Recently Popular Science turned off user comments entirely on new articles. In true PopSci style, they justified the move with a study, unlinked, but linked to the study’s author’s OpEd on the study, justifying their move by saying that the existence of polarizing comments unduly influence readers, and outweigh the ability of civil discourse to inform.
PopSci may do OK with this course of action, or they may not. It is a risky move but it remains to be seen if their web readership (which is all that matters now) will fall off, and advertising revenue with it, or if reassured, non-stressed readers will flock to the newly pure, unquestioned dictum.
Despite the title Why We’re Shutting Off Our Comments, the article does not answer all the questions of why comments were shut off. PopSci says they clearly have a problem with “vexing” commentary, and link to a NY Times article despairing tiring of arguing about things like Climate Change and Evolution, things they call the Popular Consensus. But let’s get serious, the problem is deeper than tenacious climate change deniers and inflammatory rhetoric. The problem is a matter of commitment to their reader community. PopSci editors didn’t just read a study (or an OpEd about a study) and a NY Times article and said “that’s it, science is behind us, we’re pulling the plug on comments”. What they did is take the easy way out.
You see, building a valid, viable commenting community takes work, and by work I don’t mean just writing some PHP or bolting in Disqus. It requires tough, expensive words and phrases like author involvement and moderation and comment ranking and spam control. A quick look around shows that PopSci is not responding quickly to reported spam.
Take a look at ARS Technica . First of all, good comment areas are self-policed, because the tools are available for self-policing. Spam can be reported. Great comments can be ranked or promoted. Lousy comments or commentators can be hidden. The comment area is not even displayed until requested, and a login is required to do anything. Yes, PopSci has some of the technology, but there’s much more here than better technology! Secondly, in addition to user self-policing, good comment areas are also moderated and policed by the staff.
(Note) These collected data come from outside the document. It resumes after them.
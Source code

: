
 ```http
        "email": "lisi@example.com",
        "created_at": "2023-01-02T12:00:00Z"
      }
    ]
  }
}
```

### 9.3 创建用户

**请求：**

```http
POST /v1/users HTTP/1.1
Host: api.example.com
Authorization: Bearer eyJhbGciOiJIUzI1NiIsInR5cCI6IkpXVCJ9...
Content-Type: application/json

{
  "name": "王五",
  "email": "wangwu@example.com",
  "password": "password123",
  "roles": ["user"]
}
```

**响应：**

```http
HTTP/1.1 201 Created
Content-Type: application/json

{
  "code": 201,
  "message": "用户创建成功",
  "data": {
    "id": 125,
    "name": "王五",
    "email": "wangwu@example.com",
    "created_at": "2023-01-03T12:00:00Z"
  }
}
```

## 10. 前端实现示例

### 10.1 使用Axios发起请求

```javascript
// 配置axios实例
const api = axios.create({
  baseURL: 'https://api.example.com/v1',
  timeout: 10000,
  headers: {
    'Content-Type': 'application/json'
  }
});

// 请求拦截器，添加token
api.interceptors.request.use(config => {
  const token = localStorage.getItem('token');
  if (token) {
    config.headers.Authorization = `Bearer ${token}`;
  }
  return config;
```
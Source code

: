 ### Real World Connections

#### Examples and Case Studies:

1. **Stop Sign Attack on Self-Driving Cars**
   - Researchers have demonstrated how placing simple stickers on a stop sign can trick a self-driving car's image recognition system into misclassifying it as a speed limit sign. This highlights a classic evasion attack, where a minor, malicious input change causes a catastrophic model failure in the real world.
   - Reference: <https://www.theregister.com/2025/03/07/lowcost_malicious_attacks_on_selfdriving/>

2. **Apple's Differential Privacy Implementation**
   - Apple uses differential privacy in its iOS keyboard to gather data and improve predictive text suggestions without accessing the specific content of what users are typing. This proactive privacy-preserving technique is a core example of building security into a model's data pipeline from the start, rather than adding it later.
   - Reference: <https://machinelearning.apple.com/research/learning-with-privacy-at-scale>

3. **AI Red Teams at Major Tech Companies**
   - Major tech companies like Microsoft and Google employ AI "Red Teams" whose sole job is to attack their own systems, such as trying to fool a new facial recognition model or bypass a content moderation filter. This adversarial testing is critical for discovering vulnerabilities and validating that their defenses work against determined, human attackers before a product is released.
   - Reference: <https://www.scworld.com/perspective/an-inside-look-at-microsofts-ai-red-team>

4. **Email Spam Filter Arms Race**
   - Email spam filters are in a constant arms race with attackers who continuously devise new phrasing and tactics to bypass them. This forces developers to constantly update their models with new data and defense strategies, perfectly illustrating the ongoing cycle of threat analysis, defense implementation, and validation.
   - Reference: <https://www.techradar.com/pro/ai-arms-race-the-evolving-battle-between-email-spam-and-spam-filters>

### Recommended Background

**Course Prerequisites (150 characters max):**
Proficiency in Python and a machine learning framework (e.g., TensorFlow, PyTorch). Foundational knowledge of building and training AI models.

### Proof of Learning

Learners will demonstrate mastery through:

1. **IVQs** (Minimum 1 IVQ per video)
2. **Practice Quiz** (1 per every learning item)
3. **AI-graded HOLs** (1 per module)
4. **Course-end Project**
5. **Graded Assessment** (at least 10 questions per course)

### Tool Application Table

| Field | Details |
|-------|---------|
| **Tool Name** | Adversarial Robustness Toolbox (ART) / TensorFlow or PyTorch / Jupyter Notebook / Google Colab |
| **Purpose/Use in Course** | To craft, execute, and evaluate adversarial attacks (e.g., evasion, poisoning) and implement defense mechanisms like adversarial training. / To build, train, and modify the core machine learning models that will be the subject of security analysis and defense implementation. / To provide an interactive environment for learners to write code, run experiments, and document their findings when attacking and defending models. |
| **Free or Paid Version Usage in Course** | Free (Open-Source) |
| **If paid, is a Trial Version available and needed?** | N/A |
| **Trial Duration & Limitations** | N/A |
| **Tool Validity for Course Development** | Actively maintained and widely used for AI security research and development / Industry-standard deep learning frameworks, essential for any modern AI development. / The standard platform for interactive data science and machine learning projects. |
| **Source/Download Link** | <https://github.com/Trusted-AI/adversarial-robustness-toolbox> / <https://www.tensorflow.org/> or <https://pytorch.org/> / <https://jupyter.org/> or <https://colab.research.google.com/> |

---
At ARS, the article writers participate. The editors participate. The moderators moderate. In other words, they expend time, effort, staff and money. They engage their audience.
The sad conclusion I draw on PopSci is that they’ve retreated to a web copy of their print edition. In essence, the Editors are saying, Send us a letter and we’ll decide whether to print it in next month’s edition. We control the content. We control the presentation. We control the message. We don’t need your participation, just sit back and read and pretend it’s television, circa 1970. Expressing your opinion is not necessary, needed or even possible. Just turn on the evening news and soak it in… and please patronize our advertisers.
I wish them luck, but I don’t see this course of action as being in-step with the future of the Web. They may still do well if they have fabulous writing, content and editing. But after all, we are still talking about Popular Science here.